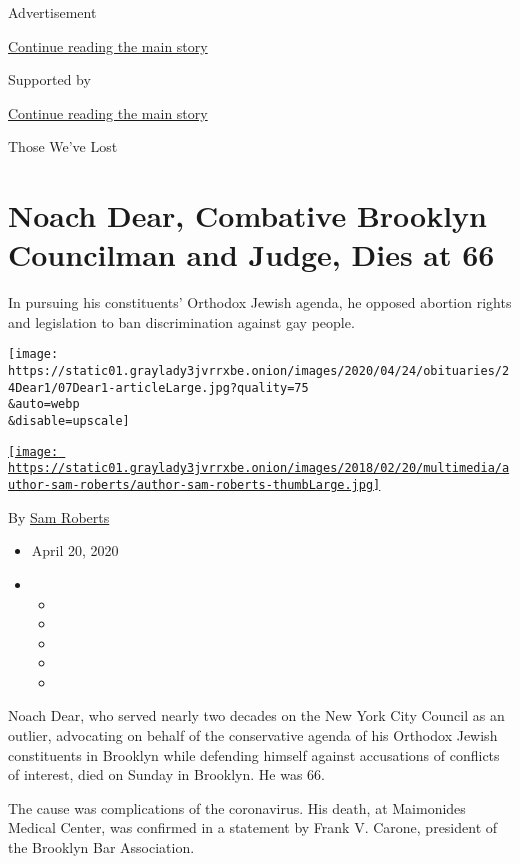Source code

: Advertisement

\protect\hyperlink{after-top}{Continue reading the main story}

Supported by

\protect\hyperlink{after-sponsor}{Continue reading the main story}

Those We've Lost

\hypertarget{noach-dear-combative-brooklyn-councilman-and-judge-dies-at-66}{%
\section{Noach Dear, Combative Brooklyn Councilman and Judge, Dies at
66}\label{noach-dear-combative-brooklyn-councilman-and-judge-dies-at-66}}

In pursuing his constituents' Orthodox Jewish agenda, he opposed
abortion rights and legislation to ban discrimination against gay
people.

\texttt{[image: https://static01.graylady3jvrrxbe.onion/images/2020/04/24/obituaries/24Dear1/07Dear1-articleLarge.jpg?quality=75\\\&auto=webp\\\&disable=upscale]}

\href{https://www.nytimes3xbfgragh.onion/by/sam-roberts}{\texttt{[image: https://static01.graylady3jvrrxbe.onion/images/2018/02/20/multimedia/author-sam-roberts/author-sam-roberts-thumbLarge.jpg]}}

By \href{https://www.nytimes3xbfgragh.onion/by/sam-roberts}{Sam Roberts}

\begin{itemize}
\item
  April 20, 2020
\item
  \begin{itemize}
  \item
  \item
  \item
  \item
  \item
  \end{itemize}
\end{itemize}

Noach Dear, who served nearly two decades on the New York City Council
as an outlier, advocating on behalf of the conservative agenda of his
Orthodox Jewish constituents in Brooklyn while defending himself against
accusations of conflicts of interest, died on Sunday in Brooklyn. He was
66.

The cause was complications of the coronavirus. His death, at Maimonides
Medical Center, was confirmed in a statement by Frank V. Carone,
president of the Brooklyn Bar Association.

-=-=-=-=-

■ Task item
At the line containing "accusations of conflicts", start copying. Continue exactly through the final line of the entries above and stop there.

■ Written response
accusations of conflicts of interest, died on Sunday in Brooklyn. He was
66.

The cause was complications of the coronavirus. His death, at Maimonides
Medical Center, was confirmed in a statement by Frank V. Carone,
president of the Brooklyn Bar Association.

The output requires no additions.